A wireless PS2 Air Flo controller, using AA batteries, was released in 2004. That year, Nyko also released wireless Air Flo controllers for the GameCube and Xbox, and produced an Air Flo computer mouse as well. A new EX controller was released for PC and Macintosh in 2005.

===Wand===

The Nyko Wand is a third-party replacement for the Wii Remote. It was announced at CES 2009. The Wand features Trans-Port technology, which allows specially designed attachments to pass through key buttons to the attachment, allowing for more responsive attachments. It was chosen for CNET's Best of CES award in the gaming category. Older models are not compatible with Wii MotionPlus but can be sent to Nyko for a firmware update free of charge. At CES 2010, Nyko unveiled the Nyko Wand+ as a new member of the Wand family that added full Wii MotionPlus support with a built in sensor.

===Kama===

The Nyko Kama is a wireless controller accessory created for the Wii created by Nyko.

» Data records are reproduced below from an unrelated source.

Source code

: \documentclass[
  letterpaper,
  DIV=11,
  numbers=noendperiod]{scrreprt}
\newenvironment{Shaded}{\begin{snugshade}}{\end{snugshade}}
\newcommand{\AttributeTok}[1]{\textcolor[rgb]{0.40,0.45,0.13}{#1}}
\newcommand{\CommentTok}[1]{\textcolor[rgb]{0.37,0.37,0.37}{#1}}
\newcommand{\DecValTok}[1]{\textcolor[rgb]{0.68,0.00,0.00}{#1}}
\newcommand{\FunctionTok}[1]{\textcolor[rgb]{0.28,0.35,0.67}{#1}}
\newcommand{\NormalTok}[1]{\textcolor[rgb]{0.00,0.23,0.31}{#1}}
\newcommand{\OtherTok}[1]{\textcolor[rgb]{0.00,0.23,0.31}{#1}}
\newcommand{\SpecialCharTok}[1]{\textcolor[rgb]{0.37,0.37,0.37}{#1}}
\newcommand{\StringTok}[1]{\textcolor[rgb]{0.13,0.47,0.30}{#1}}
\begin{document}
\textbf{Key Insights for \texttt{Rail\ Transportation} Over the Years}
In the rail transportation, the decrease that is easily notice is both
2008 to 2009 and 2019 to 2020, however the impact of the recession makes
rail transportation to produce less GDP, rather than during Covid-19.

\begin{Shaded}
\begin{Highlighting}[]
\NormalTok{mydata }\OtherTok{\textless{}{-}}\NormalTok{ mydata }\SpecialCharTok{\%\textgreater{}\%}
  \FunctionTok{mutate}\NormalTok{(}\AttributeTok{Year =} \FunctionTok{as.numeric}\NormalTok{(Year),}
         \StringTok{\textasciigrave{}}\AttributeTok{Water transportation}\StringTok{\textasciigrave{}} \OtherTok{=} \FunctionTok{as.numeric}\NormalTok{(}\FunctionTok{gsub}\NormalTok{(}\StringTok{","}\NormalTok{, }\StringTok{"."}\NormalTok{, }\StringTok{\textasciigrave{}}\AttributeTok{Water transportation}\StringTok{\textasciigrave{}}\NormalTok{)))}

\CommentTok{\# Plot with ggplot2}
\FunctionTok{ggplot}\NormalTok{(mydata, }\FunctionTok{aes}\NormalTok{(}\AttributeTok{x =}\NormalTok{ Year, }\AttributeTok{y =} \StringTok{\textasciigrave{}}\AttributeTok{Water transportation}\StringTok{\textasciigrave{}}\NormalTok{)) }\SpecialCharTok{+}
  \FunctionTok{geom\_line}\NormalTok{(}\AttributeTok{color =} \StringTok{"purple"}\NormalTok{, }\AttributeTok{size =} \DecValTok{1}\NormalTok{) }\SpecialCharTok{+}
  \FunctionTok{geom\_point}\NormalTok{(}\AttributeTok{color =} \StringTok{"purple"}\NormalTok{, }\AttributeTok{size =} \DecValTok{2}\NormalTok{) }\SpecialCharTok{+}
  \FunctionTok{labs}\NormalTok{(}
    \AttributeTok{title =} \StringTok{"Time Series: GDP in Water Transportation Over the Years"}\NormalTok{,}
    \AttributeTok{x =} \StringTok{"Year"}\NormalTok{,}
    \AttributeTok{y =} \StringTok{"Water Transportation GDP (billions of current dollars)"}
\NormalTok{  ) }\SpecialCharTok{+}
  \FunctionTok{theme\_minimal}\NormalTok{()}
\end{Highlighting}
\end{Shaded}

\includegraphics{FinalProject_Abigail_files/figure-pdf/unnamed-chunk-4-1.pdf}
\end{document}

Like the original Nunchuk, the Kama features an analog control stick, and "Z" and "C" buttons. The Kama is available in two versions, wired and wireless. The wired version connects to the Wii Remote by its cord, while the wireless version uses two AAA batteries and an adapter dongle that plugs into the back of the Wii Remote.

===Charge Station===
The Nyko Charge Station for Wii is a rechargeable battery set and charging stand that allows Wii players to replace the Alkaline AA batteries with a rechargeable NiMH battery pack. The product has spawned numerous knockoffs and copies since its release. Nyko also offers Charge Station rechargeable batteries for the Xbox 360 and PlayStation 3.

===WormCam===

The Nyko WormCam is a digital camera attachment for the Game Boy Advance.

===Zoom for Kinect===
This is an attachment to Xbox 360's Kinect device. This device zooms in the Kinect camera reducing the space requirement by 40%. It does not require any power or complex installation. The device was unveiled at Electronic Entertainment Expo 2011. It was released on September 13, 2011.

===Intercooler===

In 2006, Nyko introduced the Intercooler 360. It is designed to reduce the internal operating temperature of the Xbox 360 and as a result, to prolong lifespan of the console. It connects to the exterior of the console, with no internal modification required. A pass through power connection utilizes the existing Xbox 360 power supply, negating the need for an extra AC adapter. The unit also powers on and off automatically with the system and the Intercooler's small size fit in tight spaces like entertainment centers with the 360 placed in either horizontal or vertical orientation.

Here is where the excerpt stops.